Of the growth of the American colonies, Winston Churchill offers the following remarks: “The oases of provincial life were linked up. The population was rapidly doubling itself. Limitless land to the West offered homes for the sons of the first generation. The abundance of territory to be occupied encouraged large families. Contact with primeval conditions created a new and daring outlook. A sturdy independent society was producing its own life and culture, influenced and colored by surrounding conditions.
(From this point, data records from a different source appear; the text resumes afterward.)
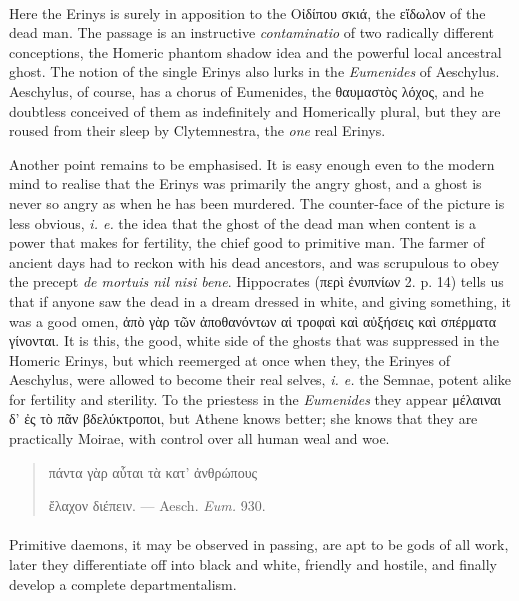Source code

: \documentclass[a4paper, 11pt, oneside, polutonikogreek, english]{article}
\begin{document}
\paragraph{}
Here the Erinys is surely in apposition to the Οἰδίπου σκιά, the εἴδωλον of the dead man. The passage is an instructive \emph{contaminatio} of two radically different conceptions, the Homeric phantom shadow idea and the powerful local ancestral ghost. The notion of the single Erinys also lurks in the \emph{Eumenides} of Aeschylus. Aeschylus, of course, has a chorus of Eumenides, the θαυμαστὸς λόχος, and he doubtless conceived of them as indefinitely and Homerically plural, but they are roused from their sleep by Clytemnestra, the \emph{one} real Erinys.

Another point remains to be emphasised. It is easy enough even to the modern mind to realise that the Erinys was primarily the angry ghost, and a ghost is never so angry as when he has been murdered. The counter-face of the picture is less obvious, \emph{i. e.} the idea that the ghost of the dead man when content is a power that makes for fertility, the chief good to primitive man. The farmer of ancient days had to reckon with his dead ancestors, and was scrupulous to obey the precept \emph{de mortuis nil nisi bene}. Hippocrates (περὶ ἐνυπνίων 2. p. 14) tells us that if anyone saw the dead in a dream dressed in white, and giving something, it was a good omen, ἀπὸ γὰρ τῶν ἀποθανόντων αἱ τροφαὶ καὶ αὐξήσεις καὶ σπέρματα γίνονται. It is this, the good, white side of the ghosts that was suppressed in the Homeric Erinys, but which reemerged at once when they, the Erinyes of Aeschylus, were allowed to become their real selves, \emph{i. e.} the Semnae, potent alike for fertility and sterility. To the priestess in the \emph{Eumenides} they appear μέλαιναι δ' ἐς τὸ πᾶν βδελύκτροποι, but Athene knows better; she knows that they are practically Moirae, with control over all human weal and woe.
\begin{quotation}
πάντα γὰρ αὗται τὰ κατ' ἀνθρώπους

ἔλαχον διέπειν. --- Aesch. \emph{Eum.} 930.
\end{quotation}
\paragraph{}
Primitive daemons, it may be observed in passing, are apt to be gods of all work, later they differentiate off into black and white, friendly and hostile, and finally develop a complete departmentalism.
\end{document}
The Westward march had begun, headed by the Germans and the Irish in Pennsylvania. The slow trail over the mountains in search of new lands was opening. There was a teeming diversity of human types. In Kentucky and on the Western farms which bordered the Indian country were rugged pioneers and sturdy yeoman farmers, and in the New England colonies assertive merchants, lawyers, and squires, and the sons of traders. This varied society was supported in the North by the forced labour of indentured servants and men smuggled away from the press-gangs in English towns, in the South by a mass of slaves multiplied by yearly shiploads from Africa” (438-439).
Before the end of The Seven Years’ War George II met his demise in 1760. It was a morning like any other. He rose and drank his chocolate before heading to the toilet. While he was sitting on the water closet he experienced a sudden and violent rupture of his aortic chamber. It was said that his aorta exploded with such veracity that his attendants thought the king had broken wind. He died moments later, and the gruff and choleric 77 year-old king was succeeded by his fresh-faced, 22 year-old grandson, George III.
For this reading I used Winston Churchill’s essential History of English Speaking Peoples, David Starkey’s Crown and Country, and Peter Ackroyd’s Revolution: The History of England From The Battle of the Boyne To The Battle of Waterloo.